Source texts of formatted documents

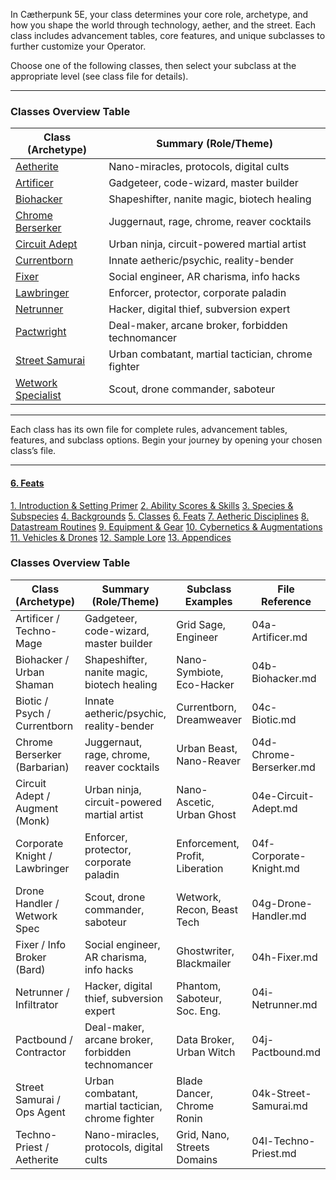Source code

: In Cætherpunk 5E, your class determines your core role, archetype, and how you shape the world through technology, aether, and the street. Each class includes advancement tables, core features, and unique subclasses to further customize your Operator.

Choose one of the following classes, then select your subclass at the appropriate level (see class file for details).

---

### Classes Overview Table

| Class (Archetype)      | Summary (Role/Theme)                               |
| ---------------------- | -------------------------------------------------- |
| [Aetherite](Aetherite/Aetherite.md)          | Nano-miracles, protocols, digital cults            |
| [Artificer](Artificer/Artificer.md)          | Gadgeteer, code-wizard, master builder             |
| [Biohacker](Biohacker/Biohacker.md)          | Shapeshifter, nanite magic, biotech healing        |
| [Chrome Berserker](Chrome%20Berserker/Chrome%20Berserker.md)   | Juggernaut, rage, chrome, reaver cocktails         |
| [Circuit Adept](Circuit%20Adept/Circuit%20Adept.md)      | Urban ninja, circuit-powered martial artist        |
| [Currentborn](Currentborn/Currentborn.md)        | Innate aetheric/psychic, reality-bender            |
| [Fixer](Fixer/Fixer.md)              | Social engineer, AR charisma, info hacks           |
| [Lawbringer](Lawbringer/Lawbringer.md)         | Enforcer, protector, corporate paladin             |
| [Netrunner](Netrunner/Netrunner.md)          | Hacker, digital thief, subversion expert           |
| [Pactwright](Pactwright/Pactwright.md)         | Deal-maker, arcane broker, forbidden technomancer  |
| [Street Samurai](Street%20Samurai/Street%20Samurai.md)     | Urban combatant, martial tactician, chrome fighter |
| [Wetwork Specialist](Wetwork%20Specialist/Wetwork%20Specialist.md) | Scout, drone commander, saboteur                   |

---

Each class has its own file for complete rules, advancement tables, features, and subclass options. Begin your journey by opening your chosen class’s file.

---
#### [6. Feats](../6.%20Feats/6.%20Feats.md)
[1. Introduction & Setting Primer](../1.%20Introduction%20&%20Setting%20Primer/1.%20Introduction%20&%20Setting%20Primer.md)
[2. Ability Scores & Skills](../2.%20Ability%20Scores%20&%20Skills/2.%20Ability%20Scores%20&%20Skills.md)
[3. Species & Subspecies](../3.%20Species%20&%20Subspecies/3.%20Species%20&%20Subspecies.md)
[4. Backgrounds](../4.%20Backgrounds/4.%20Backgrounds.md)
[5. Classes](.md)
[6. Feats](../6.%20Feats/6.%20Feats.md)
[7. Aetheric Disciplines](../7.%20Aetheric%20Disciplines/7.%20Aetheric%20Disciplines.md)
[8. Datastream Routines](../8.%20Datastream%20Routines/8.%20Datastream%20Routines.md)
[9. Equipment & Gear](../9.%20Equipment%20&%20Gear/9.%20Equipment%20&%20Gear.md)
[10. Cybernetics & Augmentations](../10.%20Cybernetics%20&%20Augmentations/10.%20Cybernetics%20&%20Augmentations.md)
[11. Vehicles & Drones](../11.%20Vehicles%20&%20Drones/11.%20Vehicles%20&%20Drones.md)
[12. Sample Lore](../12.%20Sample%20Lore/12.%20Sample%20Lore.md)
[13. Appendices](../13.%20Appendices/13.%20Appendices.md)



### Classes Overview Table

|Class (Archetype)|Summary (Role/Theme)|Subclass Examples|File Reference|
|---|---|---|---|
|Artificer / Techno-Mage|Gadgeteer, code-wizard, master builder|Grid Sage, Engineer|04a-Artificer.md|
|Biohacker / Urban Shaman|Shapeshifter, nanite magic, biotech healing|Nano-Symbiote, Eco-Hacker|04b-Biohacker.md|
|Biotic / Psych / Currentborn|Innate aetheric/psychic, reality-bender|Currentborn, Dreamweaver|04c-Biotic.md|
|Chrome Berserker (Barbarian)|Juggernaut, rage, chrome, reaver cocktails|Urban Beast, Nano-Reaver|04d-Chrome-Berserker.md|
|Circuit Adept / Augment (Monk)|Urban ninja, circuit-powered martial artist|Nano-Ascetic, Urban Ghost|04e-Circuit-Adept.md|
|Corporate Knight / Lawbringer|Enforcer, protector, corporate paladin|Enforcement, Profit, Liberation|04f-Corporate-Knight.md|
|Drone Handler / Wetwork Spec|Scout, drone commander, saboteur|Wetwork, Recon, Beast Tech|04g-Drone-Handler.md|
|Fixer / Info Broker (Bard)|Social engineer, AR charisma, info hacks|Ghostwriter, Blackmailer|04h-Fixer.md|
|Netrunner / Infiltrator|Hacker, digital thief, subversion expert|Phantom, Saboteur, Soc. Eng.|04i-Netrunner.md|
|Pactbound / Contractor|Deal-maker, arcane broker, forbidden technomancer|Data Broker, Urban Witch|04j-Pactbound.md|
|Street Samurai / Ops Agent|Urban combatant, martial tactician, chrome fighter|Blade Dancer, Chrome Ronin|04k-Street-Samurai.md|
|Techno-Priest / Aetherite|Nano-miracles, protocols, digital cults|Grid, Nano, Streets Domains|04l-Techno-Priest.md|
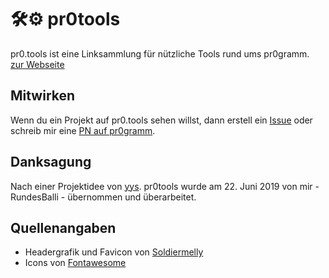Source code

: # :hammer_and_wrench::gear: pr0tools
pr0.tools ist eine Linksammlung für nützliche Tools rund ums pr0gramm.  
[zur Webseite](https://pr0.tools)  

## Mitwirken
Wenn du ein Projekt auf pr0.tools sehen willst, dann erstell ein [Issue](https://github.com/RundesBalli/pr0tools/issues/new) oder schreib mir eine [PN auf pr0gramm](https://pr0gramm.com/inbox/messages/RundesBalli).  

## Danksagung
Nach einer Projektidee von [yys](https://pr0gramm.com/user/yys). pr0tools wurde am 22. Juni 2019 von mir - RundesBalli - übernommen und überarbeitet.

## Quellenangaben
- Headergrafik und Favicon von [Soldiermelly](https://pr0gramm.com/user/Soldiermelly)
- Icons von [Fontawesome](https://fontawesome.com)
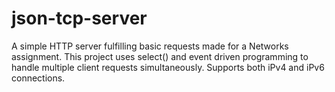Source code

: # json-tcp-server

A simple HTTP server fulfilling basic requests made for a Networks assignment. This project uses select() and event driven programming to handle multiple client requests simultaneously. Supports both iPv4 and iPv6 connections. 
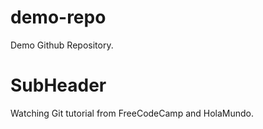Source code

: # demo-repo

Demo Github Repository.


# SubHeader

Watching Git tutorial from FreeCodeCamp and HolaMundo.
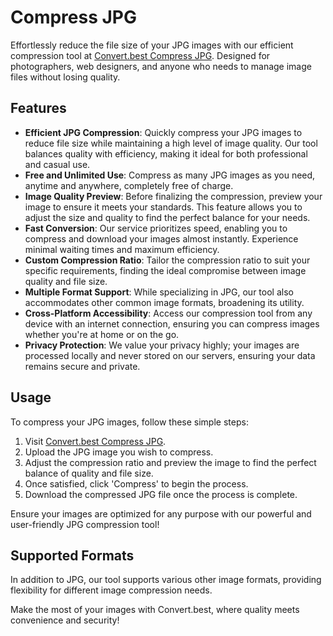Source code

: # Compress JPG

Effortlessly reduce the file size of your JPG images with our efficient compression tool at [Convert.best Compress JPG](https://convert.best/compressjpg.html). Designed for photographers, web designers, and anyone who needs to manage image files without losing quality.

## Features

- **Efficient JPG Compression**: Quickly compress your JPG images to reduce file size while maintaining a high level of image quality. Our tool balances quality with efficiency, making it ideal for both professional and casual use.
- **Free and Unlimited Use**: Compress as many JPG images as you need, anytime and anywhere, completely free of charge.
- **Image Quality Preview**: Before finalizing the compression, preview your image to ensure it meets your standards. This feature allows you to adjust the size and quality to find the perfect balance for your needs.
- **Fast Conversion**: Our service prioritizes speed, enabling you to compress and download your images almost instantly. Experience minimal waiting times and maximum efficiency.
- **Custom Compression Ratio**: Tailor the compression ratio to suit your specific requirements, finding the ideal compromise between image quality and file size.
- **Multiple Format Support**: While specializing in JPG, our tool also accommodates other common image formats, broadening its utility.
- **Cross-Platform Accessibility**: Access our compression tool from any device with an internet connection, ensuring you can compress images whether you're at home or on the go.
- **Privacy Protection**: We value your privacy highly; your images are processed locally and never stored on our servers, ensuring your data remains secure and private.

## Usage

To compress your JPG images, follow these simple steps:
1. Visit [Convert.best Compress JPG](https://convert.best/compressjpg.html).
2. Upload the JPG image you wish to compress.
3. Adjust the compression ratio and preview the image to find the perfect balance of quality and file size.
4. Once satisfied, click 'Compress' to begin the process.
5. Download the compressed JPG file once the process is complete.

Ensure your images are optimized for any purpose with our powerful and user-friendly JPG compression tool!

## Supported Formats

In addition to JPG, our tool supports various other image formats, providing flexibility for different image compression needs.

Make the most of your images with Convert.best, where quality meets convenience and security!
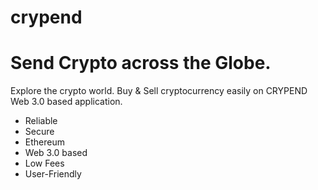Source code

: # crypend
# Send Crypto across the Globe.

Explore the crypto world. Buy & Sell cryptocurrency easily on CRYPEND
Web 3.0 based application.

* Reliable
* Secure
* Ethereum
* Web 3.0 based
* Low Fees
* User-Friendly
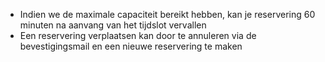* Indien we de maximale capaciteit bereikt hebben, kan je reservering 60 minuten na aanvang van het tijdslot vervallen
* Een reservering verplaatsen kan door te annuleren via de bevestigingsmail en een nieuwe
  reservering te maken
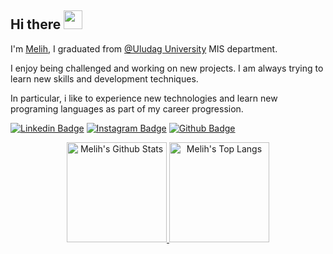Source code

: ## Hi there <a href="https://www.linkedin.com/in/melih-özaslan/" rel="nofollow"><img src="https://camo.githubusercontent.com/e8e7b06ecf583bc040eb60e44eb5b8e0ecc5421320a92929ce21522dbc34c891/68747470733a2f2f6d656469612e67697068792e636f6d2f6d656469612f6876524a434c467a6361737252346961377a2f67697068792e676966" width="30px" style="max-width:100%;">
</a>

I'm <a href="https://github.com/MelihOzaslan01">Melih</a>, I graduated from <a href="https://uludag.edu.tr/">@Uludag University</a> MIS department.

I enjoy being challenged and working on new projects. I am always trying to learn new skills and development techniques.

In particular, i like to experience new technologies and learn new programing languages as part of my career progression.  


[![Linkedin Badge](https://img.shields.io/badge/MelihOzaslan-gray?style=for-the-badge&logo=linkedin)](https://www.linkedin.com/in/melih-özaslan/)
[![Instagram Badge](https://img.shields.io/badge/MelihOzaslan-gray?style=for-the-badge&logo=instagram)](https://www.instagram.com/melih_ozaslann/)
[![Github Badge](https://img.shields.io/badge/MelihOzaslan-gray?style=for-the-badge&logo=github)](https://github.com/MelihOzaslan01)

<p align="center" >
  <a href="https://github.com/MelihOzaslan01"> 
    <img height="160px" alt="Melih's Github Stats" src="https://github-readme-stats.vercel.app/api?username=MelihOzaslan01&show_icons=true&hide_border=true&theme=radical"/>
    <img height="160px" alt="Melih's Top Langs" src="https://github-readme-stats.vercel.app/api/top-langs/?username=MelihOzaslan01&layout=compact&hide_border=true&theme=radical" />
  </a>
</p>
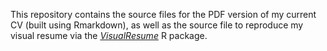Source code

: This repository contains the source files for the PDF version of my current CV
(built using Rmarkdown), 
as well as the source file to reproduce  my visual resume via the [*VisualResume*](https://github.com/ndphillips/VisualResume) R package.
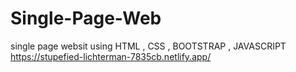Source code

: # Single-Page-Web
single page websit using HTML , CSS , BOOTSTRAP , JAVASCRIPT
https://stupefied-lichterman-7835cb.netlify.app/
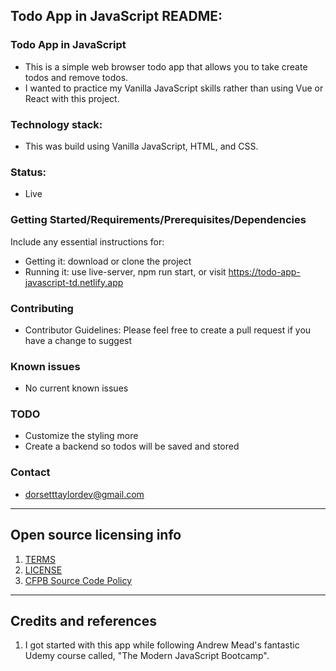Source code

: ## Todo App in JavaScript README:

### Todo App in JavaScript

- This is a simple web browser todo app that allows you to take create todos and remove todos. 
- I wanted to practice my Vanilla JavaScript skills rather than using Vue or React with this project. 

### Technology stack: 
- This was build using Vanilla JavaScript, HTML, and CSS.
  
### Status:  
- Live

### Getting Started/Requirements/Prerequisites/Dependencies
Include any essential instructions for:
- Getting it: download or clone the project
- Running it: use live-server, npm run start, or visit https://todo-app-javascript-td.netlify.app

### Contributing
- Contributor Guidelines: Please feel free to create a pull request if you have a change to suggest


### Known issues
- No current known issues

### TODO
- Customize the styling more
- Create a backend so todos will be saved and stored

### Contact
- dorsetttaylordev@gmail.com

---

## Open source licensing info
1. [TERMS](TERMS.md)
2. [LICENSE](LICENSE)
3. [CFPB Source Code Policy](https://github.com/cfpb/source-code-policy/)

----

## Credits and references

1. I got started with this app while following Andrew Mead's fantastic Udemy course called, "The Modern JavaScript Bootcamp".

Required action
All that is wanted is an exact copy of the lines above from the one with "[1. Introduction &" through the one with "[3. Species &", with both ends included.

Exercise answer
[1. Introduction & Setting Primer](../1.%20Introduction%20&%20Setting%20Primer/1.%20Introduction%20&%20Setting%20Primer.md)
[2. Ability Scores & Skills](../2.%20Ability%20Scores%20&%20Skills/2.%20Ability%20Scores%20&%20Skills.md)
[3. Species & Subspecies](../3.%20Species%20&%20Subspecies/3.%20Species%20&%20Subspecies.md)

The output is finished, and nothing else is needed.